Every line in the data below that includes "electrónico" belongs in the answer, copied as it stands.

*** Records provided Section Begins ***

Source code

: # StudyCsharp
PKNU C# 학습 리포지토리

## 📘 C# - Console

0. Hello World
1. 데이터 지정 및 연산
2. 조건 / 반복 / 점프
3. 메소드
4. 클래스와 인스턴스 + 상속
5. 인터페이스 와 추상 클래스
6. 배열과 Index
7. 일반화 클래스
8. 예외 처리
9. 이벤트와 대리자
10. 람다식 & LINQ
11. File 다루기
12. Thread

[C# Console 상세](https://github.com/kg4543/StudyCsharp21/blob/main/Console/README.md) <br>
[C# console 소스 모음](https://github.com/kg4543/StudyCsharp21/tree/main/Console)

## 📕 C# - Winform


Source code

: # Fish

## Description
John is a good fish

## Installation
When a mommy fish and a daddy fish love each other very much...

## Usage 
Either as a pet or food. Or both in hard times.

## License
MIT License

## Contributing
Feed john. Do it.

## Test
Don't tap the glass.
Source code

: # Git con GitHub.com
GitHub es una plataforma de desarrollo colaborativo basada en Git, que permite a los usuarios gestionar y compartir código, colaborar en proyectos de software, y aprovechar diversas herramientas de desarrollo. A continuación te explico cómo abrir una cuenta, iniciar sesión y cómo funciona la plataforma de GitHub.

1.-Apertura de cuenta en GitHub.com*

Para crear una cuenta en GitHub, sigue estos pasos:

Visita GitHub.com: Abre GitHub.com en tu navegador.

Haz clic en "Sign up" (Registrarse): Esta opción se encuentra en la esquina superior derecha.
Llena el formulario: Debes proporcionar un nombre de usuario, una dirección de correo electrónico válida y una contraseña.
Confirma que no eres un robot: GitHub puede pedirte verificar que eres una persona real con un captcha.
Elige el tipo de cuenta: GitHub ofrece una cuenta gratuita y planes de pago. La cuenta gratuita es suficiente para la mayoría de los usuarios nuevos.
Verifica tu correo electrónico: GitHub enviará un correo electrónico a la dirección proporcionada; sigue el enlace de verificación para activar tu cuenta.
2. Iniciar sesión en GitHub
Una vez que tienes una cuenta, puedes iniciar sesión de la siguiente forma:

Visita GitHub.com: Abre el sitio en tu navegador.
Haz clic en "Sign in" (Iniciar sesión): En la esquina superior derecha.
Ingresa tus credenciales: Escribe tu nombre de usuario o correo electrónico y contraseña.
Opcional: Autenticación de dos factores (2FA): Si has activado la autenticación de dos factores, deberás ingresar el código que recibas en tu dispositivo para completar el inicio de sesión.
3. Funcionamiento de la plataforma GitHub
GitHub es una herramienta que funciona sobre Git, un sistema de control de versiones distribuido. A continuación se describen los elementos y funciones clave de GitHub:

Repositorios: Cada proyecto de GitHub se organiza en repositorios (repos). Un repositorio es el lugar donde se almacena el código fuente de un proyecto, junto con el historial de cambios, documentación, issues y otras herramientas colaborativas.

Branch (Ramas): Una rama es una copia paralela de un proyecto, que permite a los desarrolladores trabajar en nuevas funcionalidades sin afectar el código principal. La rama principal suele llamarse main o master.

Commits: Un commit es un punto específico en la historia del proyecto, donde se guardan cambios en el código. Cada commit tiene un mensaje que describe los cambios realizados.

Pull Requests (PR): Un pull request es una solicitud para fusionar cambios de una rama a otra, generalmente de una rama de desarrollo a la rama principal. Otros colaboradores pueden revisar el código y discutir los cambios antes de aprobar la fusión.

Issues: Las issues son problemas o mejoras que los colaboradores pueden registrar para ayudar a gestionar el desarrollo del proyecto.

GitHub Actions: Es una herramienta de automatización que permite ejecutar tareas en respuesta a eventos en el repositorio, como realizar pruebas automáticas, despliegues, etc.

*** Records provided Section Ends ***

Response to the exercise |
Llena el formulario: Debes proporcionar un nombre de usuario, una dirección de correo electrónico válida y una contraseña.
Verifica tu correo electrónico: GitHub enviará un correo electrónico a la dirección proporcionada; sigue el enlace de verificación para activar tu cuenta.
Ingresa tus credenciales: Escribe tu nombre de usuario o correo electrónico y contraseña.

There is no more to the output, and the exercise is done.